Technology
China’s SpaceSail launches fundraising round in Starlink rivalry
SpaceSail has opened a new fundraising round as China accelerates its bid to build a state-backed rival to Starlink. The Shanghai government-backed low Earth orbit operator will allow no more than three new investors, with the new stake capped at 20%, while existing shareholders are also expected to take part.
The cash is earmarked for satellite-constellation construction, technology research and development, market expansion and ordinary operating costs. SpaceSail, also known as Shanghai Spacesail Technologies Co., Ltd. and Shanghai Spacecom Satellite Technology, is aiming to deploy as many as 15,000 low Earth orbit satellites by 2030, a scale that would place it among the most ambitious internet-from-space projects outside SpaceX.

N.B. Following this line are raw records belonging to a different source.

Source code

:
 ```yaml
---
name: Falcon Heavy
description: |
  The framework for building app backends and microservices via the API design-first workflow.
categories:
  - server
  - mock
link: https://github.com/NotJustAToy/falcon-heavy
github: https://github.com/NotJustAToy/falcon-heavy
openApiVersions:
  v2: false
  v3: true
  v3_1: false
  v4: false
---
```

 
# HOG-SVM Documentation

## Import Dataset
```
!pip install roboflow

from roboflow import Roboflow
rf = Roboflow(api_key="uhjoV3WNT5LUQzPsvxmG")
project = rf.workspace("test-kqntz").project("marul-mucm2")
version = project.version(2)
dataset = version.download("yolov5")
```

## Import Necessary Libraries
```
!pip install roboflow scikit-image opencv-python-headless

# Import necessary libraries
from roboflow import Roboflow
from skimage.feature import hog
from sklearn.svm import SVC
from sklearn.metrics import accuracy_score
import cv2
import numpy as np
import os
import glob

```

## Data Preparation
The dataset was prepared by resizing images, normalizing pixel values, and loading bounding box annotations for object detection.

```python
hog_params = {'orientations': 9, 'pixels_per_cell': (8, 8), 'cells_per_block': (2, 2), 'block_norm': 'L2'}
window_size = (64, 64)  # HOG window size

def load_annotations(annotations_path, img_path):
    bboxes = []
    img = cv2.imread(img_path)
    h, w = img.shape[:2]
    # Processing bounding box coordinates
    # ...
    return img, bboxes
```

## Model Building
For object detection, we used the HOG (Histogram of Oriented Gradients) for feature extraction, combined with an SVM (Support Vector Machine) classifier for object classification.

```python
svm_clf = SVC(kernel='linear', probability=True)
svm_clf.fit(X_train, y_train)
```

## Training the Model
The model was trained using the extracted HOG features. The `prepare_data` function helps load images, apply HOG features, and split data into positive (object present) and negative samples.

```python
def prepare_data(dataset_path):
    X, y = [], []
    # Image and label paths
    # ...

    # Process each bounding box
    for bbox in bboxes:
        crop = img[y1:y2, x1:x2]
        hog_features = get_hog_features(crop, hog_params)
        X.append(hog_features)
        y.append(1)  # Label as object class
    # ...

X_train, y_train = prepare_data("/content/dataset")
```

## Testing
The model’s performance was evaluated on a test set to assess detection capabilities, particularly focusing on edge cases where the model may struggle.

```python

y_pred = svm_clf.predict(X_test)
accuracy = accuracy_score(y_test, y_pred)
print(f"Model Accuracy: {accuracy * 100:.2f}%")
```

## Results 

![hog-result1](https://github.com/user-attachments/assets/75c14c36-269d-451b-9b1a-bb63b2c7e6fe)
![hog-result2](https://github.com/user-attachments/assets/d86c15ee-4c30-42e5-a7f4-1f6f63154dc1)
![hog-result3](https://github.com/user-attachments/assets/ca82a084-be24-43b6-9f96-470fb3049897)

Brazil has already become a visible part of that push. Brazil’s communications ministry and Telebras signed a memorandum of understanding with Shanghai Spacesail Technologies in Brasília on November 19, 2024, with commercial services slated to begin in 2026. The agreement was designed to extend satellite communications and broadband to remote and underserved areas, including schools and hospitals, giving SpaceSail a concrete overseas foothold rather than a purely domestic mandate.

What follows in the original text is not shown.